CNB Research Seminar "From Brussels to Bangkok: How Investment Funds Transmit Financial Spillovers"

Prague, 27 March 2026

Georgios Georgiadis (ECB)


Georgios Georgiadis works as Principal Economist in the Directorate General International and European Relations of the European Central Bank. He holds a doctorate degree in economics from Goethe University Frankfurt. His research focuses on international macroeconomics and finance.

From Brussels to Bangkok: How Investment Funds Transmit Financial Spillovers (abstract)

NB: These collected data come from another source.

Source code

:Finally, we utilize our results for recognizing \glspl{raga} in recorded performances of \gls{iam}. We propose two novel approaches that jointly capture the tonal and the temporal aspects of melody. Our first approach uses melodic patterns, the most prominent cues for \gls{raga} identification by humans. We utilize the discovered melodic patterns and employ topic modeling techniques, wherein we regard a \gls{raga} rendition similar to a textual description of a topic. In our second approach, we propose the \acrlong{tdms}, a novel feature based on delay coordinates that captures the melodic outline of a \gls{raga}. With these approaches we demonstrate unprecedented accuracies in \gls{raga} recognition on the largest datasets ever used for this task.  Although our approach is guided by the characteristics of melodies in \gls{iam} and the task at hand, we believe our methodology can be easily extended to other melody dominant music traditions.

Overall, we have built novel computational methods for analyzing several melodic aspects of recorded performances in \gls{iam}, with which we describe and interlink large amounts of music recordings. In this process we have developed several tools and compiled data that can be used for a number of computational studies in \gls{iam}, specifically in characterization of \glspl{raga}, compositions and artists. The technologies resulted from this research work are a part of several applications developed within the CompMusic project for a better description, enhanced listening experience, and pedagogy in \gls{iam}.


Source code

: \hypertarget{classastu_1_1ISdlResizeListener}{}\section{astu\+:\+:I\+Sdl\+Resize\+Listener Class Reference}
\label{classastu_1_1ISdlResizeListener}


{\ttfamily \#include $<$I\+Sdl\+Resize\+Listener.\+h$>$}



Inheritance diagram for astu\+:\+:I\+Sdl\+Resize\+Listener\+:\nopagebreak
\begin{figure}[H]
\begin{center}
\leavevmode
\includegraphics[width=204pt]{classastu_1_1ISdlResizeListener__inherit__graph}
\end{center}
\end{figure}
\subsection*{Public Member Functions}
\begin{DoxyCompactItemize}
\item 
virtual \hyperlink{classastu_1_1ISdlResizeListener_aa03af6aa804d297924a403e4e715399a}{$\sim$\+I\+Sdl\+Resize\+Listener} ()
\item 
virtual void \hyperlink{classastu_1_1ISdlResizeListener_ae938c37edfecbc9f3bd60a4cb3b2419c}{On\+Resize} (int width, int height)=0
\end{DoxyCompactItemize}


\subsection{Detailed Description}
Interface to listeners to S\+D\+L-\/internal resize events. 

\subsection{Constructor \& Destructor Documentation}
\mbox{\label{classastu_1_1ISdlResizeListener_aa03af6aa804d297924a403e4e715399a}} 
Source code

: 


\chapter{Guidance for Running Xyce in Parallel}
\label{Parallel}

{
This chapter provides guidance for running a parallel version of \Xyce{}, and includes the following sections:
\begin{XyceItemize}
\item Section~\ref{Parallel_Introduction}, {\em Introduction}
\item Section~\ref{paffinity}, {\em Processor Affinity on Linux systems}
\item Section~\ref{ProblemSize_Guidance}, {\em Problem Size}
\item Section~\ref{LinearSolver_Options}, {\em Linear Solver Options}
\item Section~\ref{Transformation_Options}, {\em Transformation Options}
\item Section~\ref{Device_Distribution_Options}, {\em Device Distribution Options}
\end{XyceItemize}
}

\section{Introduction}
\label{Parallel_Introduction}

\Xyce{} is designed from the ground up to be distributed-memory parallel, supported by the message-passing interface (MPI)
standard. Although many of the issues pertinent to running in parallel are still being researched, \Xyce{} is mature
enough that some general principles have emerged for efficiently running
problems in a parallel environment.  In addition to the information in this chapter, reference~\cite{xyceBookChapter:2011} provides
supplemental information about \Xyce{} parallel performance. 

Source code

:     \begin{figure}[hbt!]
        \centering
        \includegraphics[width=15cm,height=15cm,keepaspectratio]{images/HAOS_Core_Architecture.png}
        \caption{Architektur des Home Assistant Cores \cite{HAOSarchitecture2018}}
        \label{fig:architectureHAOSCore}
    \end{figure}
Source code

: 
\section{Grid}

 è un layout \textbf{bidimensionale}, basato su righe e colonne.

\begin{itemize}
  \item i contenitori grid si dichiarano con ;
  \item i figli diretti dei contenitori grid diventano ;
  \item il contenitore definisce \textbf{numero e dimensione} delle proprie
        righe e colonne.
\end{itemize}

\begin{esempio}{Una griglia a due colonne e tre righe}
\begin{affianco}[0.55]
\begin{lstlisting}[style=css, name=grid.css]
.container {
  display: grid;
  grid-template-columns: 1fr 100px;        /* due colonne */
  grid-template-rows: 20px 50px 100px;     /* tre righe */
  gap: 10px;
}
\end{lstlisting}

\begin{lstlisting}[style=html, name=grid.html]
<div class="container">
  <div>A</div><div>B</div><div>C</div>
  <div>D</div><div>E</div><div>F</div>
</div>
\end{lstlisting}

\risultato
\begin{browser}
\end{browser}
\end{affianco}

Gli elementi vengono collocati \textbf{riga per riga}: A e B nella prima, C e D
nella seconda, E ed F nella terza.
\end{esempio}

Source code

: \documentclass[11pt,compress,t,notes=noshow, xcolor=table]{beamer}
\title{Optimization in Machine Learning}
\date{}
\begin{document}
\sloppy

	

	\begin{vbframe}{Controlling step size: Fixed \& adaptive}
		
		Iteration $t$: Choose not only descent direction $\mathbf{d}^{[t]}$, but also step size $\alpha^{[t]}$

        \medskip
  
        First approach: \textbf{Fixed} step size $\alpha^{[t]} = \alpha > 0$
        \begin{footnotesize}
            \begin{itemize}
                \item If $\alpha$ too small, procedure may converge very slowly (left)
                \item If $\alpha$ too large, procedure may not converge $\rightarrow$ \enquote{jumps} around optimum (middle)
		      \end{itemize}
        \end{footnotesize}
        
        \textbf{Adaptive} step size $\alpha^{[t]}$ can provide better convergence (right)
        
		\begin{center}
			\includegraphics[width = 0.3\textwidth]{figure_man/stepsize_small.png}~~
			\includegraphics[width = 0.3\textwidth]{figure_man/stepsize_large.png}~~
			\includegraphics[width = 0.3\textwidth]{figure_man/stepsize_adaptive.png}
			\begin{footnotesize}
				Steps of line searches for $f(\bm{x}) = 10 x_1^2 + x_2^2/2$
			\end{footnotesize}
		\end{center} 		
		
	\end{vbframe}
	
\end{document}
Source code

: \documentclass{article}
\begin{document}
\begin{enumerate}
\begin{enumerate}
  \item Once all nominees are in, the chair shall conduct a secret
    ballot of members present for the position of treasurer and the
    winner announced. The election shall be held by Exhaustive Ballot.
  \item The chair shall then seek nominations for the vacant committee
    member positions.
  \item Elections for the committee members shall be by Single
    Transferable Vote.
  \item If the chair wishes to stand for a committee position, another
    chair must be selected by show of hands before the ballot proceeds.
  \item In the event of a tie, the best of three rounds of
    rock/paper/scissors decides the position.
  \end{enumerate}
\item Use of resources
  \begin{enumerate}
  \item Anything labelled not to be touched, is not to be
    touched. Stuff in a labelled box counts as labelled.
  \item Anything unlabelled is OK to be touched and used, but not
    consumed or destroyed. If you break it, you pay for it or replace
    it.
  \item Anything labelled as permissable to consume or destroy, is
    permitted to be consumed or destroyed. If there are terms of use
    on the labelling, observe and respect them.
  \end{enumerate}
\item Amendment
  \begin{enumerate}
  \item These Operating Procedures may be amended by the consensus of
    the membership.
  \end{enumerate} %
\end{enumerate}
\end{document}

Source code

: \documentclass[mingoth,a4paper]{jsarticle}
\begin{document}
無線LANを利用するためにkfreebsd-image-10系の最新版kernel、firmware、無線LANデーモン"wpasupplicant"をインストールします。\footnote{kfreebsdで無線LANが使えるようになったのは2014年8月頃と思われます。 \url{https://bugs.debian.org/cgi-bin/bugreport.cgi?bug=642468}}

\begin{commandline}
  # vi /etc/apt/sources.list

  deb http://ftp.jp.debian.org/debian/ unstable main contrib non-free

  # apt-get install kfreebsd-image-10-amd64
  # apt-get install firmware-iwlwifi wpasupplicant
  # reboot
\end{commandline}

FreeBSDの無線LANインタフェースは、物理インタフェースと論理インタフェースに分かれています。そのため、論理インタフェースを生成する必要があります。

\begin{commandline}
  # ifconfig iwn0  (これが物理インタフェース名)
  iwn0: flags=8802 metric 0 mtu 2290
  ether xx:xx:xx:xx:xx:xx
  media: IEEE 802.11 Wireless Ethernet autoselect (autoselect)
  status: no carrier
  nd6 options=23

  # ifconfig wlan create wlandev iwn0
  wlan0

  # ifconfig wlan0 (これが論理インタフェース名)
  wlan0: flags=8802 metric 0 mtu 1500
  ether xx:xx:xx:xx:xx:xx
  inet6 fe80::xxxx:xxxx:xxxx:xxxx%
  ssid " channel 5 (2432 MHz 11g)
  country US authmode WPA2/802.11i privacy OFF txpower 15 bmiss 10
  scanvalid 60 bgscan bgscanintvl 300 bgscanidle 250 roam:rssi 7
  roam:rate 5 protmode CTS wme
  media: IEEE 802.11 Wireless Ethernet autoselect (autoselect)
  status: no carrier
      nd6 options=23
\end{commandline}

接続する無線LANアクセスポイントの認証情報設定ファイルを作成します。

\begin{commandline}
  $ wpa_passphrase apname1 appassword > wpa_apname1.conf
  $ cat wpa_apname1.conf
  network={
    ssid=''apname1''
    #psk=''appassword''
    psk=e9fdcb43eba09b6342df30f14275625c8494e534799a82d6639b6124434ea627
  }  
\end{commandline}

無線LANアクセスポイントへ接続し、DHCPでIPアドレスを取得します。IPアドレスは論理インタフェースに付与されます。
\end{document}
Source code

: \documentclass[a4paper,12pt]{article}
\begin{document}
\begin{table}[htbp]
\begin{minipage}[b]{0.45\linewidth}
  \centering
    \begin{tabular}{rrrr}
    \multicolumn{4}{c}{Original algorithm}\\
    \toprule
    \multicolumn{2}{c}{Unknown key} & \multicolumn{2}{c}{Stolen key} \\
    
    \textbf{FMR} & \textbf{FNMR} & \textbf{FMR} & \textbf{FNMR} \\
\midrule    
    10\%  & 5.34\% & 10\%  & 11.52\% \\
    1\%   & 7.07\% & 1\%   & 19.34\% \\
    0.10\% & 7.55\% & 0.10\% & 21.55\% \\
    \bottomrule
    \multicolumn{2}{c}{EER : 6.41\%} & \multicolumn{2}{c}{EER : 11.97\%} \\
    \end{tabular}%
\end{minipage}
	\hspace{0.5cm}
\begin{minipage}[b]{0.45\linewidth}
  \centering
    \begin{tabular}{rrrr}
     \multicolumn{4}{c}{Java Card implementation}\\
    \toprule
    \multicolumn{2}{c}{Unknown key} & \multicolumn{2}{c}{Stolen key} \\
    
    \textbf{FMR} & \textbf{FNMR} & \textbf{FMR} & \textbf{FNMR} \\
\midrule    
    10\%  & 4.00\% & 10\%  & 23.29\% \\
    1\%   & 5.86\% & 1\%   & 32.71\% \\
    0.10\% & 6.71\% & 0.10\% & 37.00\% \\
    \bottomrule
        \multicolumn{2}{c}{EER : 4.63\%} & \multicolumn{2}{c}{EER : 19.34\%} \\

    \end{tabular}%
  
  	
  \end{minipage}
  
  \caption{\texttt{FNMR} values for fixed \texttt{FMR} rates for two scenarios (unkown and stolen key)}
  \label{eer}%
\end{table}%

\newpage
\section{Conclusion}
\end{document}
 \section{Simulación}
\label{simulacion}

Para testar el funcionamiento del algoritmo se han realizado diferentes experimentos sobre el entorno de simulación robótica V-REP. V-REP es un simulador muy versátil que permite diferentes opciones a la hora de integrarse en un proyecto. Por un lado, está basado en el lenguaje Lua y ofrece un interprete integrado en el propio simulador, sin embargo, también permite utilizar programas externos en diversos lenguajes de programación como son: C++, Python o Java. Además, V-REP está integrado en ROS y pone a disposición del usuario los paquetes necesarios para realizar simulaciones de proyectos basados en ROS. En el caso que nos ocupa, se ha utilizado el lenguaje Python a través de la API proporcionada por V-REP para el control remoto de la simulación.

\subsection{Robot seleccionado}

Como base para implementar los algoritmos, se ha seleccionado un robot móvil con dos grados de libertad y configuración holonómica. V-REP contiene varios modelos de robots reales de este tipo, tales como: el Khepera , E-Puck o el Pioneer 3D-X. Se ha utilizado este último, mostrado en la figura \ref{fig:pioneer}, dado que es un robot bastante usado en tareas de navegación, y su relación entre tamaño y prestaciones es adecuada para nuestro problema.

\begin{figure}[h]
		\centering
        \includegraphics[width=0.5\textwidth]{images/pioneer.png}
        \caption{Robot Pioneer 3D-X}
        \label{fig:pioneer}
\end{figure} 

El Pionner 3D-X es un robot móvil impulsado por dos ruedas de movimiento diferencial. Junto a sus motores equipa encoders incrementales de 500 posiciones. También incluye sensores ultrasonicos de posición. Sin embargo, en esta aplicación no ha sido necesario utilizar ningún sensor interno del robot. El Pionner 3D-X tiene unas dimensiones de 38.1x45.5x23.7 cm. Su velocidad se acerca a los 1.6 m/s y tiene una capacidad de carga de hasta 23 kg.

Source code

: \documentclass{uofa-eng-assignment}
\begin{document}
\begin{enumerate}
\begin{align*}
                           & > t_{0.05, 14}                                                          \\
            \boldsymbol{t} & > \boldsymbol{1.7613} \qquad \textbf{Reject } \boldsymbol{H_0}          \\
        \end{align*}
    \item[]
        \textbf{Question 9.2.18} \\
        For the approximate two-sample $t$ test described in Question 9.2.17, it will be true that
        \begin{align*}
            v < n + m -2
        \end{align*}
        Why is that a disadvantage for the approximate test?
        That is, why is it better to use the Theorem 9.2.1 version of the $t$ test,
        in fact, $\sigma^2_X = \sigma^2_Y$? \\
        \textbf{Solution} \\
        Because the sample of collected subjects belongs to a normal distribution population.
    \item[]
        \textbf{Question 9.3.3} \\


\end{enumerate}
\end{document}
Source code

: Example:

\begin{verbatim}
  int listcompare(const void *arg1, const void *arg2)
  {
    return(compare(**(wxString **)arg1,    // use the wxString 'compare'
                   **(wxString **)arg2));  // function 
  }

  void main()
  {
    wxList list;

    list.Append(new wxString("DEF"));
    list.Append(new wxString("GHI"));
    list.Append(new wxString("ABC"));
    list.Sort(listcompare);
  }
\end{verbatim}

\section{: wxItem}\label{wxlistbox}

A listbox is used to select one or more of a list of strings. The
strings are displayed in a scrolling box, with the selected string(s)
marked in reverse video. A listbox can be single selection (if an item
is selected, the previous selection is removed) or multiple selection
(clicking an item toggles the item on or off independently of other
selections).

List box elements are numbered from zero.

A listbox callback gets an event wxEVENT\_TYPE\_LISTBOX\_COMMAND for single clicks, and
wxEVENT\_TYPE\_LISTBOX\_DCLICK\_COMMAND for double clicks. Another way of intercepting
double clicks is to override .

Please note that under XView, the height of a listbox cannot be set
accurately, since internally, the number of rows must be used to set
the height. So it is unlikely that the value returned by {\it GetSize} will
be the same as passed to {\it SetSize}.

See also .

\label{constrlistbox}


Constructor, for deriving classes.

We explore whether investment funds transmit spillovers from local shocks to financial markets in other economies. As a laboratory we consider shocks to financial-market beliefs about the probability of a rare, euro-related disaster and their spillovers to sovereign debt markets in emerging market economy (EME) sovereign debt markets. This setting is empirically relevant, as the share of portfolio debt in EME cross-border flows has continuously risen over the last decades, the lion’s share of it is accounted for by sovereign debt and held by investment funds domiciled in Europe. Analysing proprietary security-level holdings data over the period from 2014 to 2023, we find that investment funds strongly shed EME sovereign debt in response to euro disaster risk shocks. Markets with greater investment-fund presence exhibit considerably larger price spillovers. The main driver of this sell-off is the need to generate liquidity to meet investor redemption demands rather than portfolio rebalancing. Foreign investment funds are the only investor group that sheds sovereign debt, while domestic EME investors absorb. Taken together, our findings suggest that due to a flighty investor base investment funds are powerful transmitters of spillovers from local shocks across global financial markets.